Lloyds Banking Group has reported a rise in profits in the three months to the end of March, despite a “challenging” environment.
It said pre-tax profits doubled from a year ago to £1.3bn in the first quarter, although last year’s figure included a hefty one-off cost.
Lloyds boss Antonio Horta-Osorio said its “simple and low risk” business was able to cope with difficult trading.
The bank is expected to be fully back in private ownership later this year.
The government now holds less than 2% of Lloyds – down from 43.4% when it was bailed out by the taxpayer at the height of the financial crisis.
Analysts said the firm was exposed to record low interest rates, which make it harder for banks to increase profits, and the health of the UK economy.
The bank expects interest rates to remain unchanged in 2017, Mr Horta-Osorio told reporters.
Health of economy
Lloyds, the UK’s biggest mortgage lender, said the economy was still strong and was expected to grow at a similar rate to last year, at about 2%.
Mr Horta-Osorio also said underlying consumer borrowing was still less than it was before the financial crisis.
Neil Wilson, an analyst at ETX Capital, said: “Lloyds’ resilience is based a lot on the continued health of the UK economy, but we must factor some downside risks, particularly around credit risks.”

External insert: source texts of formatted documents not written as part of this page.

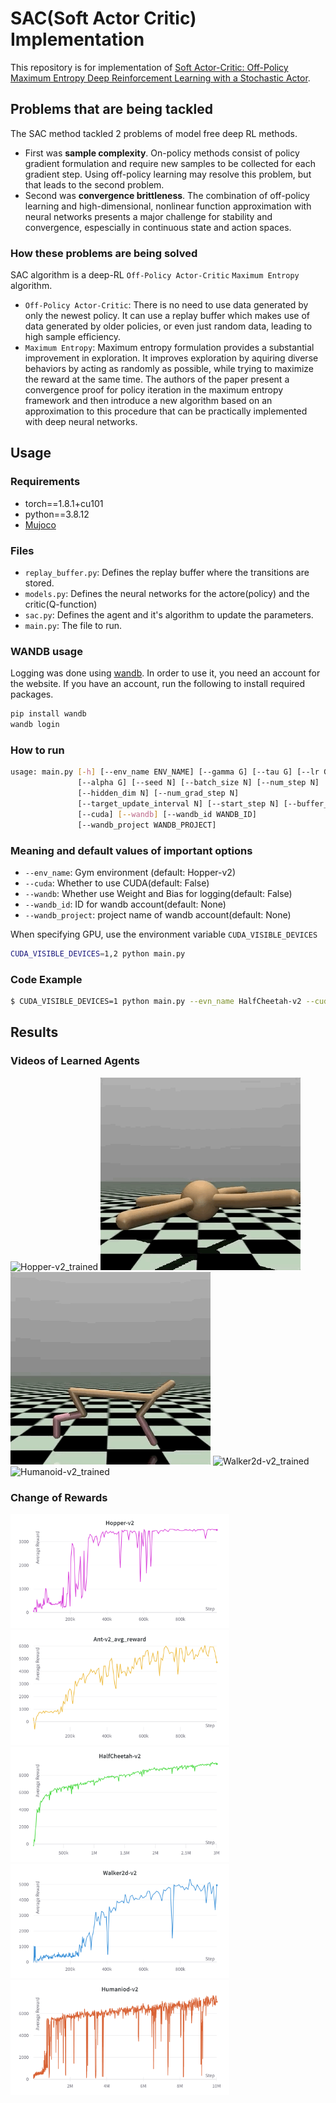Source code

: # SAC(Soft Actor Critic) Implementation

This repository is for implementation of [Soft Actor-Critic: Off-Policy Maximum Entropy Deep Reinforcement Learning with a Stochastic Actor](https://arxiv.org/abs/1801.01290).

## Problems that are being tackled

The SAC method tackled 2 problems of model free deep RL methods. 

- First was __sample complexity__. On-policy methods consist of policy gradient formulation and require new samples to be collected for each gradient step. Using off-policy  learning may resolve this problem, but that leads to the second problem.
- Second was __convergence brittleness__. The combination of off-policy learning and high-dimensional, nonlinear function approximation with neural networks presents a major challenge for stability and convergence, espescially in continuous state and action spaces.

### How these problems are being solved 

SAC algorithm is a deep-RL `Off-Policy Actor-Critic` `Maximum Entropy` algorithm.
- `Off-Policy Actor-Critic`: There is no need to use data generated by only the newest policy. It can use a replay buffer which makes use of data generated by older policies, or even just random data, leading to high sample efficiency.
- `Maximum Entropy`: Maximum entropy formulation provides a substantial improvement in exploration. It improves exploration by aquiring diverse behaviors by acting as randomly as possible, while trying to maximize the reward at the same time. 
    The authors of the paper present a convergence proof for policy iteration in the maximum entropy framework and then introduce a new algorithm based on an approximation to this procedure that can be practically implemented with deep neural networks.



## Usage
### Requirements
- torch==1.8.1+cu101
- python==3.8.12
- [Mujoco](https://github.com/openai/mujoco-py#install-mujoco)

### Files
- `replay_buffer.py`: Defines the replay buffer where the transitions are stored.
- `models.py`: Defines the neural networks for the actore(policy) and the critic(Q-function)
- `sac.py`: Defines the agent and it's algorithm to update the parameters.
- `main.py`: The file to run.

### WANDB usage

Logging was done using [wandb](https://wandb.ai/). In order to use it, you need an account for the website. If you have an account, run the following to install required packages.

```bash
pip install wandb
wandb login
```

### How to run

```bash
usage: main.py [-h] [--env_name ENV_NAME] [--gamma G] [--tau G] [--lr G]
               [--alpha G] [--seed N] [--batch_size N] [--num_step N]
               [--hidden_dim N] [--num_grad_step N]
               [--target_update_interval N] [--start_step N] [--buffer_size N]
               [--cuda] [--wandb] [--wandb_id WANDB_ID]
               [--wandb_project WANDB_PROJECT]
```

### Meaning and default values of important options
- `--env_name`:   Gym environment (default: Hopper-v2)
- `--cuda`: Whether to use CUDA(default: False)
- `--wandb`: Whether use Weight and Bias for logging(default: False)
- `--wandb_id`: ID for wandb account(default: None)
- `--wandb_project`: project name of wandb account(default: None)


When specifying GPU, use the environment variable `CUDA_VISIBLE_DEVICES`
```bash
CUDA_VISIBLE_DEVICES=1,2 python main.py
```
### Code Example

```bash
$ CUDA_VISIBLE_DEVICES=1 python main.py --evn_name HalfCheetah-v2 --cuda --num_step 3000000
```

## Results

### Videos of Learned Agents

![Hopper-v2_trained](figures/Hopper-v2_trained.gif) ![Ant-v2_trained](figures/Ant-v2_trained.gif) 
![HalfCheetah-v2_trained](figures/HalfCheetah-v2_trained.gif) ![Walker2d-v2_trained](figures/Walker2d-v2_trained.gif)
![Humanoid-v2_trained](figures/Humanoid-v2_trained.gif) 

### Change of Rewards

<img alt="Hopper-v2_avg_reward" src="figures/Hopper-v2_avg_reward.png" width=350></img> <img alt="Ant-v2_avg_reward" src="figures/Ant-v2_avg_reward.png" width=350></img>
<img alt="HalfCheetah-v2_avg_reward" src="figures/HalfCheetah-v2_avg_reward.png" width=350></img> <img alt="Walker2d-v2_avg_reward" src="figures/Walker2d-v2_avg_reward.png" width=350></img>
<img alt="Humanoid-v2_avg_reward" src="figures/Humanoid-v2_avg_reward.png" width=350></img>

Regulators have warned about rising unsecured debt, but despite the risks, “Lloyds remains the star of the UK banking show,” Mr Wilson said.
Underlying profit was 1% higher at £2.1bn, beating analysts’ expectations. The results pushed Lloyds’ shares more than 3% higher on Thursday.
Lloyds does not have an investment bank and focuses instead on “plain and simple, vanilla banking”, said Philip Augar, an author and banking expert.
“If they do it right, if they don’t get too greedy, if they behave themselves, it should be a wonderful business,” he said.
‘Sins of the past’
Lloyds’ statutory profit was boosted by the absence of last year’s £800m charge from its controversial move to buy back expensive bonds from investors.
Mr Augar told the BBC: “This time last year they had to disclose a horrible loss due to volatility in their own bond prices.
“There’s none of that this year, [but] they still had to make another provision for about half a billion pounds for sins of the past, PPI [payment protection insurance] and things like that.”
Lloyds recently set aside an extra £350m to cover mis-sold PPI claims and £100m to cover compensation for victims of fraud by former HBOS staff.
Mr Horta-Osorio said on Thursday that the victims of the fraud would be “fairly, swiftly and appropriately compensated”.